Task objective: Starting at the first line, reproduce the listing below in full, exactly as given.

Material for this task:
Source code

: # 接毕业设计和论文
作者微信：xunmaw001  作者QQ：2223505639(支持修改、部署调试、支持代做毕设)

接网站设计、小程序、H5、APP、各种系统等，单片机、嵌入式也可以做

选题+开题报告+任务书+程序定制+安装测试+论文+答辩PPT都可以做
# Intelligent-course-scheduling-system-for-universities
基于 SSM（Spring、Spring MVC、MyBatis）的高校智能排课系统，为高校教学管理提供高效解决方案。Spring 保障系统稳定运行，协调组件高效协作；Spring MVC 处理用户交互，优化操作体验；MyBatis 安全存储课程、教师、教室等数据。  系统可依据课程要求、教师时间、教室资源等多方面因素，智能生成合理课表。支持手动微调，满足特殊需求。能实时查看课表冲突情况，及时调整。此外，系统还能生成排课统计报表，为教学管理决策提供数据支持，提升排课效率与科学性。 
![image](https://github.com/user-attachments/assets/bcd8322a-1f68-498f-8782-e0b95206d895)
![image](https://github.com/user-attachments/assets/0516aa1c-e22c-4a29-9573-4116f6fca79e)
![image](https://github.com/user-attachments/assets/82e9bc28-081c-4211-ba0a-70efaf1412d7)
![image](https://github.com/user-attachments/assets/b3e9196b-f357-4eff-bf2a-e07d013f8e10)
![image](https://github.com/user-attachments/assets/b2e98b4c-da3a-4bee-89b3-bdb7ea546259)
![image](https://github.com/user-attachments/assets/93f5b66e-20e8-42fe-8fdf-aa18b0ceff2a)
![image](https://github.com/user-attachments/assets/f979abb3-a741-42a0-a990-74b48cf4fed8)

Answer section:
Source code

: # 接毕业设计和论文
作者微信：xunmaw001  作者QQ：2223505639(支持修改、部署调试、支持代做毕设)

接网站设计、小程序、H5、APP、各种系统等，单片机、嵌入式也可以做

选题+开题报告+任务书+程序定制+安装测试+论文+答辩PPT都可以做
# Intelligent-course-scheduling-system-for-universities
基于 SSM（Spring、Spring MVC、MyBatis）的高校智能排课系统，为高校教学管理提供高效解决方案。Spring 保障系统稳定运行，协调组件高效协作；Spring MVC 处理用户交互，优化操作体验；MyBatis 安全存储课程、教师、教室等数据。  系统可依据课程要求、教师时间、教室资源等多方面因素，智能生成合理课表。支持手动微调，满足特殊需求。能实时查看课表冲突情况，及时调整。此外，系统还能生成排课统计报表，为教学管理决策提供数据支持，提升排课效率与科学性。 
![image](https://github.com/user-attachments/assets/bcd8322a-1f68-498f-8782-e0b95206d895)
![image](https://github.com/user-attachments/assets/0516aa1c-e22c-4a29-9573-4116f6fca79e)
![image](https://github.com/user-attachments/assets/82e9bc28-081c-4211-ba0a-70efaf1412d7)
![image](https://github.com/user-attachments/assets/b3e9196b-f357-4eff-bf2a-e07d013f8e10)
![image](https://github.com/user-attachments/assets/b2e98b4c-da3a-4bee-89b3-bdb7ea546259)
![image](https://github.com/user-attachments/assets/93f5b66e-20e8-42fe-8fdf-aa18b0ceff2a)
![image](https://github.com/user-attachments/assets/f979abb3-a741-42a0-a990-74b48cf4fed8)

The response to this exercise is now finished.